TASK REQUIREMENTS:
Having found the line that holds "distance: 3247", give that line and all lines after it again, word for word, through the end of the data below.

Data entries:

★ ★ ★ ★ ★

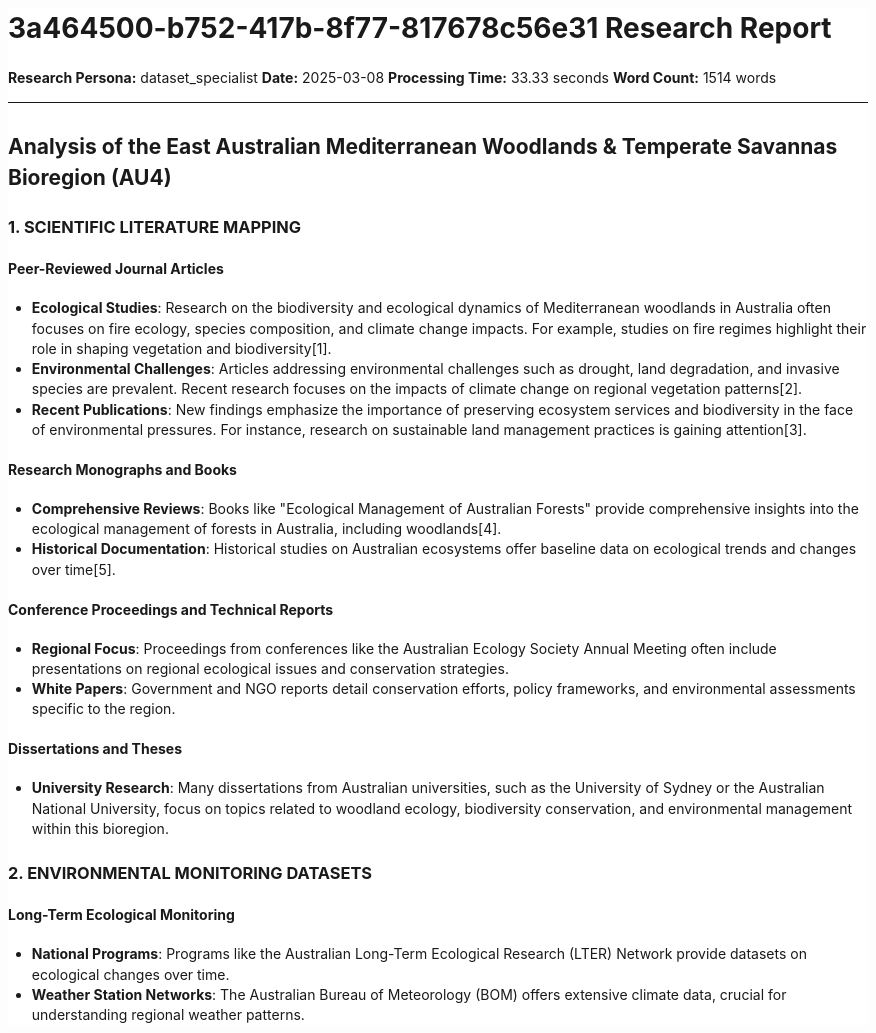 # 3a464500-b752-417b-8f77-817678c56e31 Research Report

**Research Persona:** dataset_specialist
**Date:** 2025-03-08
**Processing Time:** 33.33 seconds
**Word Count:** 1514 words

---

## Analysis of the East Australian Mediterranean Woodlands & Temperate Savannas Bioregion (AU4)

### 1. SCIENTIFIC LITERATURE MAPPING

#### Peer-Reviewed Journal Articles
- **Ecological Studies**: Research on the biodiversity and ecological dynamics of Mediterranean woodlands in Australia often focuses on fire ecology, species composition, and climate change impacts. For example, studies on fire regimes highlight their role in shaping vegetation and biodiversity[1].
- **Environmental Challenges**: Articles addressing environmental challenges such as drought, land degradation, and invasive species are prevalent. Recent research focuses on the impacts of climate change on regional vegetation patterns[2].
- **Recent Publications**: New findings emphasize the importance of preserving ecosystem services and biodiversity in the face of environmental pressures. For instance, research on sustainable land management practices is gaining attention[3].

#### Research Monographs and Books
- **Comprehensive Reviews**: Books like "Ecological Management of Australian Forests" provide comprehensive insights into the ecological management of forests in Australia, including woodlands[4].
- **Historical Documentation**: Historical studies on Australian ecosystems offer baseline data on ecological trends and changes over time[5].

#### Conference Proceedings and Technical Reports
- **Regional Focus**: Proceedings from conferences like the Australian Ecology Society Annual Meeting often include presentations on regional ecological issues and conservation strategies.
- **White Papers**: Government and NGO reports detail conservation efforts, policy frameworks, and environmental assessments specific to the region.

#### Dissertations and Theses
- **University Research**: Many dissertations from Australian universities, such as the University of Sydney or the Australian National University, focus on topics related to woodland ecology, biodiversity conservation, and environmental management within this bioregion.

### 2. ENVIRONMENTAL MONITORING DATASETS

#### Long-Term Ecological Monitoring
- **National Programs**: Programs like the Australian Long-Term Ecological Research (LTER) Network provide datasets on ecological changes over time.
- **Weather Station Networks**: The Australian Bureau of Meteorology (BOM) offers extensive climate data, crucial for understanding regional weather patterns.

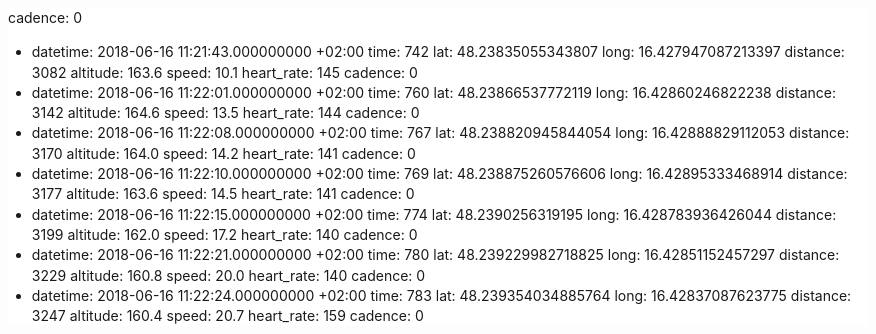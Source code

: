   cadence: 0
- datetime: 2018-06-16 11:21:43.000000000 +02:00
  time: 742
  lat: 48.23835055343807
  long: 16.427947087213397
  distance: 3082
  altitude: 163.6
  speed: 10.1
  heart_rate: 145
  cadence: 0
- datetime: 2018-06-16 11:22:01.000000000 +02:00
  time: 760
  lat: 48.23866537772119
  long: 16.42860246822238
  distance: 3142
  altitude: 164.6
  speed: 13.5
  heart_rate: 144
  cadence: 0
- datetime: 2018-06-16 11:22:08.000000000 +02:00
  time: 767
  lat: 48.238820945844054
  long: 16.42888829112053
  distance: 3170
  altitude: 164.0
  speed: 14.2
  heart_rate: 141
  cadence: 0
- datetime: 2018-06-16 11:22:10.000000000 +02:00
  time: 769
  lat: 48.238875260576606
  long: 16.42895333468914
  distance: 3177
  altitude: 163.6
  speed: 14.5
  heart_rate: 141
  cadence: 0
- datetime: 2018-06-16 11:22:15.000000000 +02:00
  time: 774
  lat: 48.2390256319195
  long: 16.428783936426044
  distance: 3199
  altitude: 162.0
  speed: 17.2
  heart_rate: 140
  cadence: 0
- datetime: 2018-06-16 11:22:21.000000000 +02:00
  time: 780
  lat: 48.239229982718825
  long: 16.42851152457297
  distance: 3229
  altitude: 160.8
  speed: 20.0
  heart_rate: 140
  cadence: 0
- datetime: 2018-06-16 11:22:24.000000000 +02:00
  time: 783
  lat: 48.239354034885764
  long: 16.42837087623775
  distance: 3247
  altitude: 160.4
  speed: 20.7
  heart_rate: 159
  cadence: 0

★ ★ ★ ★ ★

RESULT BELOW:
  distance: 3247
  altitude: 160.4
  speed: 20.7
  heart_rate: 159
  cadence: 0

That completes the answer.